The Decani Monastery is the only designated site in Kosovo that currently remains under fixed KFOR protection. Photo author’s collection

In its heyday, KFOR was composed of approximately 50,000 troops. The first reduction of troops occurred during 2002 and by the end of 2003, due to an improved security environment, KFOR reduced its troops to 17,500 personnel. As the security situation continued to improve during the years, in June 2009 the North Atlantic Council (NAC) decided to gradually redefine KFOR’s presence to a ‘deterrent presence’.[17] By February 2011, KFOR had successfully reduced its troops to an approximate number of 5,000.[18] Currently, two Multinational Battle Groups (MNBG) remain in place.[19] The headquarters of KFOR is located at Camp Film City in the capital of Kosovo, Pristina. The mission is under command of COMKFOR who reports to the Commander of Joint Force Command Naples (COM JFCN). Since September 2014, KFOR-XIX has the continued support of 31 nations,[20] still within the original mandate as agreed upon sixteen years ago.

2008: A year of change

2008 was a crucial year for the future of Kosovo, the Balkan region and the international presence in Kosovo. It was the year when Kosovo, on February 17, unilaterally declared independence.[21] The road to independence was a highly controversial one. Resolution 1244 did not clarify the legal status of the former province of Serbia. Therefore, in 2005, the UN initiated a process to settle the status of Kosovo. As a result, the UN Secretary-General, Mr. Ban Ki-Moon, appointed the former president of Finland and former mediator in the 1999 conflict, Mr. Martti Ahtisaari in November 2005 as Special Envoy to lead the political process to determine the future status of Kosovo. In 2006 he facilitated several negotiations between the local Kosovar government and the government of Serbia regarding the settlement of Kosovo’s status. Ahtisaari submitted a draft settlement proposal on February 2, 2007.[22] Shortly after, the negotiations to finalise the settlement between both parties started. The negotiations ended without result. On March 23, Ahtisaari presented to the UN Security Council his final proposal, the Comprehensive Proposal for the Kosovo Status Settlement, also called the ‘Ahtisaari Plan’. His proposal contains the idea of ‘independence, under international supervision for an initial period.’[23] The international community proved divided, since the plan proposed an independent Kosovo. In addition, the plan was meant to replace Resolution 1244. Ahtisaari’s final settlement was accepted by the local government in Pristina while it was strongly opposed by Serbia and its ally Russia. Russia rejected a UN Security Council resolution based on the ‘Ahtisaari Plan’ and implied it would veto such a Resolution in the Security Council.[24] Kosovo’s status was left unresolved, no agreement was reached between Serbia and the local government of Kosovo and Resolution 1244 remained in place. Not long after, in February 2008, Kosovo unilaterally declared independence.

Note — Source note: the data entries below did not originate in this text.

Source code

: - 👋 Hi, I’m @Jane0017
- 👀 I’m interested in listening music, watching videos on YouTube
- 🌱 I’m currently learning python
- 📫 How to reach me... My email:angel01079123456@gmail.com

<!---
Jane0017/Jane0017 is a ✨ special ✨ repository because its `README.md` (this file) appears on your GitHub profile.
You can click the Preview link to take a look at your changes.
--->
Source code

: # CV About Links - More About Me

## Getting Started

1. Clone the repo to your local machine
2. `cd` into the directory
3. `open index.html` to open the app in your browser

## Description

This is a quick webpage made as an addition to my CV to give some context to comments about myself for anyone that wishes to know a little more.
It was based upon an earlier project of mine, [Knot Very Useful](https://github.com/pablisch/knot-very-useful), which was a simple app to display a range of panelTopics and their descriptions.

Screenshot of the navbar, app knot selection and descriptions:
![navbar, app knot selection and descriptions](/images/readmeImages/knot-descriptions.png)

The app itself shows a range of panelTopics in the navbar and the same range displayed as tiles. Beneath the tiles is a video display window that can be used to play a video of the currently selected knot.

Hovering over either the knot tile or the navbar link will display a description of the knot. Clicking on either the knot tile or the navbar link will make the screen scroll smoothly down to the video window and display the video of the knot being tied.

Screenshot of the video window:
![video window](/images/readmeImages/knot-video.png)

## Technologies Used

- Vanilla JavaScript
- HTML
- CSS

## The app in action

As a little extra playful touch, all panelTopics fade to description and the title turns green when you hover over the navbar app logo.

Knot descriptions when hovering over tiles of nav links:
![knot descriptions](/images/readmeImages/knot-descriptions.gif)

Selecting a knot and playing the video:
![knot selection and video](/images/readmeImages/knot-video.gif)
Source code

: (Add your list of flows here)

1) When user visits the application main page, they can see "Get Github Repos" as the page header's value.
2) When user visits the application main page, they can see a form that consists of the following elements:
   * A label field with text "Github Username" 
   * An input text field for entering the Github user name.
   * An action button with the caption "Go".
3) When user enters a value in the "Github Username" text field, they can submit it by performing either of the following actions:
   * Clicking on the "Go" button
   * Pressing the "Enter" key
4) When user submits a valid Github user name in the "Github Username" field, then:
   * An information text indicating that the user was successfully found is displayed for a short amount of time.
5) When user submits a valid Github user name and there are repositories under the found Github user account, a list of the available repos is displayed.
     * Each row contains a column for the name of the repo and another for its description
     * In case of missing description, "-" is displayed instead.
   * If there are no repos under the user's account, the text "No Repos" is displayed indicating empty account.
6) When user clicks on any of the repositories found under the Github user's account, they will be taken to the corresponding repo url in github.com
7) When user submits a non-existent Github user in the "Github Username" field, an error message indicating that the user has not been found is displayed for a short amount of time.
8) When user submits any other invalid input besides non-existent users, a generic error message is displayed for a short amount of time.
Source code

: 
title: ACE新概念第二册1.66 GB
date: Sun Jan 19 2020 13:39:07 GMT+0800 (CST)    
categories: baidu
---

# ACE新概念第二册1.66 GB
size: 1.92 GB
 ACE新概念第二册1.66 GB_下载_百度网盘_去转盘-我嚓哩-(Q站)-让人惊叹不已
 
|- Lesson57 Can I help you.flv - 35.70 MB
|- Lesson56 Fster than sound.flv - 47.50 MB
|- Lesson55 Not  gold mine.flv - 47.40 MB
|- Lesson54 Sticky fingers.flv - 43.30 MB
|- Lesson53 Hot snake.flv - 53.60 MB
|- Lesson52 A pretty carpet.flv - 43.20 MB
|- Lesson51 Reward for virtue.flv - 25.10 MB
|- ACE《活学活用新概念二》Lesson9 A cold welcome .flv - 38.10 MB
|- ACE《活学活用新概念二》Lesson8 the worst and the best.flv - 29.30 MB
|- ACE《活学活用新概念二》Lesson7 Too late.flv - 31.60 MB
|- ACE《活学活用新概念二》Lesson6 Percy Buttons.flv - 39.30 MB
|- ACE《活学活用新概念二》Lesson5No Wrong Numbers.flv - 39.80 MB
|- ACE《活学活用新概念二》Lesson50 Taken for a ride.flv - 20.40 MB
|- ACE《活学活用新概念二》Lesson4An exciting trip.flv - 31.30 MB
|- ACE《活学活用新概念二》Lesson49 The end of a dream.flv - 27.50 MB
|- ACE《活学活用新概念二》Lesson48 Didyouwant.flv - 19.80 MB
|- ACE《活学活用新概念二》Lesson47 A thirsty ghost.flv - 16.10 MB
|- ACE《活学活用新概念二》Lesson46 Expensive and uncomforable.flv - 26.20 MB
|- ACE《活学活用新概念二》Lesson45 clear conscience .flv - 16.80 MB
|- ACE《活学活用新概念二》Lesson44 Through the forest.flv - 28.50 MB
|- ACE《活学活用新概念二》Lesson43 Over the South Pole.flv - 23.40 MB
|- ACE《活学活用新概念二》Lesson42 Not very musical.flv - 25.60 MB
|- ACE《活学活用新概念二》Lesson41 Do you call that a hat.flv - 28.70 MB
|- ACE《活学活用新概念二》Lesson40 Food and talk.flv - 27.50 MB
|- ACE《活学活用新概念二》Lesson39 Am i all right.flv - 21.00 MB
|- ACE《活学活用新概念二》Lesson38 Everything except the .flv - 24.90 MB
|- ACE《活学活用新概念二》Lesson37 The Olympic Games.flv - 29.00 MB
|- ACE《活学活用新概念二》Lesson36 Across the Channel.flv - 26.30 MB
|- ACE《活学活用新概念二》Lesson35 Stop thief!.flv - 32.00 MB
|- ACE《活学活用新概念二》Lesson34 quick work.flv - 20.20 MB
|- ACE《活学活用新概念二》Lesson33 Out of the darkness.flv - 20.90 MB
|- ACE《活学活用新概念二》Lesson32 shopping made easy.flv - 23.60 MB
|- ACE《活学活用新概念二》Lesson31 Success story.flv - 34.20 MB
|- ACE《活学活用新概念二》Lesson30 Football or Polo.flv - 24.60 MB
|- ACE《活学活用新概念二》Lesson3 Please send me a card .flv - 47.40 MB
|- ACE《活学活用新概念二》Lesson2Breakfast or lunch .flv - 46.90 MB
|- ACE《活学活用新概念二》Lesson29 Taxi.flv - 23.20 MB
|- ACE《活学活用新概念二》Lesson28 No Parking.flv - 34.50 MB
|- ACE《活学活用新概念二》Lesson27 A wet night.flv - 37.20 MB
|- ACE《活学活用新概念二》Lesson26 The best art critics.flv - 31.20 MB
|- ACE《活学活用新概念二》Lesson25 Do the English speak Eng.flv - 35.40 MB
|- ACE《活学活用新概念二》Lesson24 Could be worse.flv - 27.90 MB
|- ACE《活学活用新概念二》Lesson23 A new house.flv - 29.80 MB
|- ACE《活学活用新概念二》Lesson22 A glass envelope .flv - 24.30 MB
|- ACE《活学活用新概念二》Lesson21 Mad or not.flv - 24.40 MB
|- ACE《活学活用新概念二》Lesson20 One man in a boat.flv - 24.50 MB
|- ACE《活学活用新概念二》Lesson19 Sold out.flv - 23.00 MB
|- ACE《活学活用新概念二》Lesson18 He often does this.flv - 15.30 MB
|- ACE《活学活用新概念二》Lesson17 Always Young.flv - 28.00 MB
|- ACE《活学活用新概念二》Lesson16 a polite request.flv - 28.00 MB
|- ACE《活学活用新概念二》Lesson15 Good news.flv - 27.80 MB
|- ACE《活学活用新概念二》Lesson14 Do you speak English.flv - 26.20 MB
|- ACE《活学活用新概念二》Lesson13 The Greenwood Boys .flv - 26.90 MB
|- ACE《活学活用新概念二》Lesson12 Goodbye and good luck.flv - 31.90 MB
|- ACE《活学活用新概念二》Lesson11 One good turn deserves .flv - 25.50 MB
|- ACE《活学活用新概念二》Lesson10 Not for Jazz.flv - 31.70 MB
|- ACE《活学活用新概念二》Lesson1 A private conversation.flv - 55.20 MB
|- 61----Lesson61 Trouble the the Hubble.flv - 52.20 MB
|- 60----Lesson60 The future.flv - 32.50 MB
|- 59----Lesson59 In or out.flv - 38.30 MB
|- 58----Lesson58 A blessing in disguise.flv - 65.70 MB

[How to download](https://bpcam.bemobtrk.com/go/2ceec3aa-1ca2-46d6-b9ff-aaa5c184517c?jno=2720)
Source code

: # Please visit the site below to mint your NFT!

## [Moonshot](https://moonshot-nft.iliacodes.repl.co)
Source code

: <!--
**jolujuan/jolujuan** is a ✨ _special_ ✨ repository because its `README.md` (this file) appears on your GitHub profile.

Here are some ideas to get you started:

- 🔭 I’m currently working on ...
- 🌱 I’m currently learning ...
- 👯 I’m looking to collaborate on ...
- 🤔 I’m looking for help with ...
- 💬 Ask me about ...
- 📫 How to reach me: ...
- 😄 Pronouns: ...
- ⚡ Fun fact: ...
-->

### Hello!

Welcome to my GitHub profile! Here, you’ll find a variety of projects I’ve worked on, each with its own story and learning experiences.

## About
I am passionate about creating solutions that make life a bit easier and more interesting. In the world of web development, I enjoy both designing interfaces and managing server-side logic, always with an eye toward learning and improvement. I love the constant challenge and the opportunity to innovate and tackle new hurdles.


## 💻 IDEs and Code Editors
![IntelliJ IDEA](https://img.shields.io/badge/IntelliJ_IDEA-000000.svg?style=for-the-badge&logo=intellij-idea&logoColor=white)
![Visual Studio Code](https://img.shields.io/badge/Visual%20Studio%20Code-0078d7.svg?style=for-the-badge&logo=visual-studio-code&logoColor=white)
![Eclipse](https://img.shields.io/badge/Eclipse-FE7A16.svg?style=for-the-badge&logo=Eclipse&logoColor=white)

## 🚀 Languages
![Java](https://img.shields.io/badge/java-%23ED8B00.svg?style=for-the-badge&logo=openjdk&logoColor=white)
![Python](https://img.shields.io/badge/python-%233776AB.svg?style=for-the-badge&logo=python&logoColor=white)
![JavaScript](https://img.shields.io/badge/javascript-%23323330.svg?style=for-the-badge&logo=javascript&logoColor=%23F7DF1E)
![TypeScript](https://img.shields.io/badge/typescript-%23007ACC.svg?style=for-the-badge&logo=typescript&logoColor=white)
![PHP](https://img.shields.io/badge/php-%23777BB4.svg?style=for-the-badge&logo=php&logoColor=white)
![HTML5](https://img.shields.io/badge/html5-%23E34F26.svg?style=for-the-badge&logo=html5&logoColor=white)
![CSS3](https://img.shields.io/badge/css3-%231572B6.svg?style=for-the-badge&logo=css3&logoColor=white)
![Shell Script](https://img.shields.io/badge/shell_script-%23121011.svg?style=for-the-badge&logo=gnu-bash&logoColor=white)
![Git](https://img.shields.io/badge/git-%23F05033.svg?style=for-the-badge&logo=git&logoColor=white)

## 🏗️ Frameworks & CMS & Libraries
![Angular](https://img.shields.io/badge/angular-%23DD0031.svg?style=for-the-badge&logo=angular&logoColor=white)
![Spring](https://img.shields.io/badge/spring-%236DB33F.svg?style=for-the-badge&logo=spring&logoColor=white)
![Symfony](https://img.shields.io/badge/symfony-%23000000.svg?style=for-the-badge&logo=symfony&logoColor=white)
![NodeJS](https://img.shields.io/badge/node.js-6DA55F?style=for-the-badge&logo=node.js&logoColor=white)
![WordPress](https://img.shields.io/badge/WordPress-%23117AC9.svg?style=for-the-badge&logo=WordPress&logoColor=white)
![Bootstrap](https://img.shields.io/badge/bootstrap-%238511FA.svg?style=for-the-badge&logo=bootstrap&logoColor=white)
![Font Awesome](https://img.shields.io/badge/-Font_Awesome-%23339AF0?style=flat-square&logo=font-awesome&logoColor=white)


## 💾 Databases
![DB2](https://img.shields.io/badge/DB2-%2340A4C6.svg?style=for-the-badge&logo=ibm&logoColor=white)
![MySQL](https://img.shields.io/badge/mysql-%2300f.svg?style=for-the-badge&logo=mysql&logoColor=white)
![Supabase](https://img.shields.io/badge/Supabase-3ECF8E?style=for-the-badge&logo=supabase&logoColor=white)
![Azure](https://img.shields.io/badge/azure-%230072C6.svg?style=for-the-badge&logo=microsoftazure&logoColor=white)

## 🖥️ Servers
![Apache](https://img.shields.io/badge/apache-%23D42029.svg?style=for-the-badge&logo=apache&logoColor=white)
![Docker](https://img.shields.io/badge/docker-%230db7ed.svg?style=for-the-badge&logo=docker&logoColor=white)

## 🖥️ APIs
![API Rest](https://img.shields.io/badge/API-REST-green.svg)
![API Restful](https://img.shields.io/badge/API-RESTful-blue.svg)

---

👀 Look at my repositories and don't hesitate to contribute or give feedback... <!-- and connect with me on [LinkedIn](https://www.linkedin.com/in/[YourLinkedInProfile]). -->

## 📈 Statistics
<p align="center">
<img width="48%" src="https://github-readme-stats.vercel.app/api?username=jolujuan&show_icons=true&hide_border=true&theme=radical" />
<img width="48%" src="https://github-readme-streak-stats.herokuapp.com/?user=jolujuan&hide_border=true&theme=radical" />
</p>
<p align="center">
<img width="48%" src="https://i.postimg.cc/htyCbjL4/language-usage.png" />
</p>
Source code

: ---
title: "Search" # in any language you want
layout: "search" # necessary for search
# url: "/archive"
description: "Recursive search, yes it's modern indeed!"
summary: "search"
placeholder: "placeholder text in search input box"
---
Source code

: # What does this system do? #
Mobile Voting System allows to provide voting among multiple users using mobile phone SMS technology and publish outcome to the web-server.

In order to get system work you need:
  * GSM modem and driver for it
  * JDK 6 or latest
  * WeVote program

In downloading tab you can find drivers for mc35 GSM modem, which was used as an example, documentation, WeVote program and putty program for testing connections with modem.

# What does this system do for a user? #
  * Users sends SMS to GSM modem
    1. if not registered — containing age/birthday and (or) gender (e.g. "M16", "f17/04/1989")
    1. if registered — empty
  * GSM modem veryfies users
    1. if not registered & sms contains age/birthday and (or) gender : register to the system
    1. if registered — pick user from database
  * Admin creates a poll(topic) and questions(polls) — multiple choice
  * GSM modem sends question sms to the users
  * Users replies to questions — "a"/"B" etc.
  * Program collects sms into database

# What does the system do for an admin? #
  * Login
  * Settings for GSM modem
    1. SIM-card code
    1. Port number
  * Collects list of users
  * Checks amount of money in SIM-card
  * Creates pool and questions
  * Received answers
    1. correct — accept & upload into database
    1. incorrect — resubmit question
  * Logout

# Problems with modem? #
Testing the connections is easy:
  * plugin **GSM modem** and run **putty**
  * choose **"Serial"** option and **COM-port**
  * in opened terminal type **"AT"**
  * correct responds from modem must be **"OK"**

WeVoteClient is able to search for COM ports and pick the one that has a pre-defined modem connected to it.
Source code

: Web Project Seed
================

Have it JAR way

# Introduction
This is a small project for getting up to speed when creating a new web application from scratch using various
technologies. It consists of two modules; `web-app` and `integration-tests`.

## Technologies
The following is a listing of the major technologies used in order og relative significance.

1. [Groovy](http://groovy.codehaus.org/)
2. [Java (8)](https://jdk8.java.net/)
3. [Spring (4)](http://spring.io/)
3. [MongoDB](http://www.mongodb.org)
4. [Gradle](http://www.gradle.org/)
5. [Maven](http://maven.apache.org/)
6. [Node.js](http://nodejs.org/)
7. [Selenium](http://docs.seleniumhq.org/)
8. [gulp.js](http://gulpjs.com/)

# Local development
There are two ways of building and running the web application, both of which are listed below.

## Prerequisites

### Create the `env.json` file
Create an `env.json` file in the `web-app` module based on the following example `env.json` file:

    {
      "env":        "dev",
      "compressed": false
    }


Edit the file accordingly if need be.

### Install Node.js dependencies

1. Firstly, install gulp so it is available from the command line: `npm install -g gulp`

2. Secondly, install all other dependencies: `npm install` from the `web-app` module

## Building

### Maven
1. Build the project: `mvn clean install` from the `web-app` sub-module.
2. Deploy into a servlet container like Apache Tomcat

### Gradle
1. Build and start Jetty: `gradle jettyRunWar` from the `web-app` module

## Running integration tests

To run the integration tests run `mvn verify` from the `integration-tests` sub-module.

The Assembly of the newly formed Republic of Kosovo committed itself to the full implementation of the proposal of Special UN Envoy Martti Ahtisaari, a plan strongly opposed by Serbia and its ally Russia. Photo UN, M. Castro

The Assembly of the newly formed Republic of Kosovo committed itself to the full implementation of the ‘Ahtisaari Plan’. The provisions of the proposal are enshrined in the Constitution and approved by the Assembly on April 9, 2008 and entered into force on June 15, 2008.[25] Serbia, not recognising the independence of Kosovo, requested an advisory opinion from the International Court of Justice on the question if the unilateral declaration of independence by the provisional institutions of the self-government of Kosovo was in accordance with international law. On July 22, 2010, the Court of Justice ruled its advisory opinion stating ‘that the declaration of independence of Kosovo adopted on 17 February 2008 did not violate international law’.[26] Despite the ruling of the International Court, Serbia still does not recognise Kosovo as an independent state.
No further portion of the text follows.